Xavier Desjardins, géographe à l’Université de la Sorbonne, a quant à lui souligné l’importance d’un bloc local stratégique, capable d’assumer les compétences de transition et d’en définir les conditions de territorialisation, tandis qu’Augustin Augier, secrétaire général de la planification écologique (SGPE) a rappelé que le processus engagé ces dernières années par le SGPE s’appuyait sur la territorialisation des moyens et des planifications sous réserve d’une visibilité pluriannuelle et d’un cadre stabilisé.
« Nous ne sommes ni des sous-traitants ni des concurrents. », Johanna Rolland.
La présidente de France urbaine a conclu en rappelant que les territoires urbains sont les moteurs de la résilience nationale. Ils doivent disposer des moyens, de la reconnaissance et de la visibilité nécessaires pour poursuivre leur mission au service du bien commun.
Face à ces interpellations, la ministre de l’Aménagement du territoire et de la Décentralisation, Françoise Gatel, venue au Creusot pour son premier déplacement officiel, a réaffirmé la volonté du gouvernement de maîtriser la dépense publique, tout en annonçant des évolutions possibles via le débat parlementaire. Elle a défendu une décentralisation « clarifiant les responsabilités » mais sans « détricoter pour retricoter ».

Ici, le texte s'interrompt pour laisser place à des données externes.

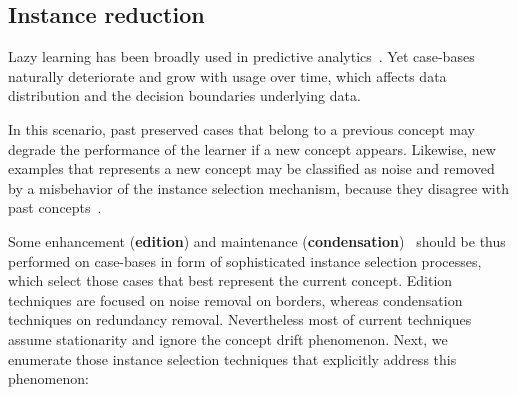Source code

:\documentclass[preprint,12pt]{elsarticle}
\begin{document}
\subsection{Instance reduction}
\label{subsec:isel}

Lazy learning has been broadly used in predictive analytics~\cite{cover67}. Yet case-bases naturally deteriorate and grow with usage over time, which affects data distribution and the decision boundaries underlying data.

In this scenario, past preserved cases that belong to a previous concept may degrade the performance of the learner if a new concept appears. Likewise, new examples that represents a new concept may be classified as noise and removed by a misbehavior of the instance selection mechanism, because they disagree with past concepts~\cite{lu16}. 

Some enhancement (\textbf{edition}) and maintenance (\textbf{condensation})~\cite{garcia14} should be thus performed on case-bases in form of sophisticated instance selection processes, which select those cases that best represent the current concept. Edition techniques are focused on noise removal on borders, whereas condensation techniques on redundancy removal. Nevertheless most of current techniques assume stationarity and ignore the concept drift phenomenon. Next, we enumerate those instance selection techniques that explicitly address this phenomenon:
\end{document}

Au terme de la plénière, un message clair s’est imposé : France urbaine appelle l’État à un nouveau contrat républicain, fondé sur la confiance et sur des moyens à la hauteur des défis climatiques et sociaux. Les grandes villes et métropoles se disent prêtes à endosser le rôle d’Autorité organisatrice de la transition écologique et solidaire. A condition que les ressources soient au rendez-vous, et que l’Acte de décentralisation annoncé par le Gouvernement, auquel France urbaine a souhaité contribuer avec sincérité et sérieux, leur en donne les moyens sans remettre en cause les équilibres encore récents des lois MAPTAM, NOTRe, Engagement et proximité et 3DS.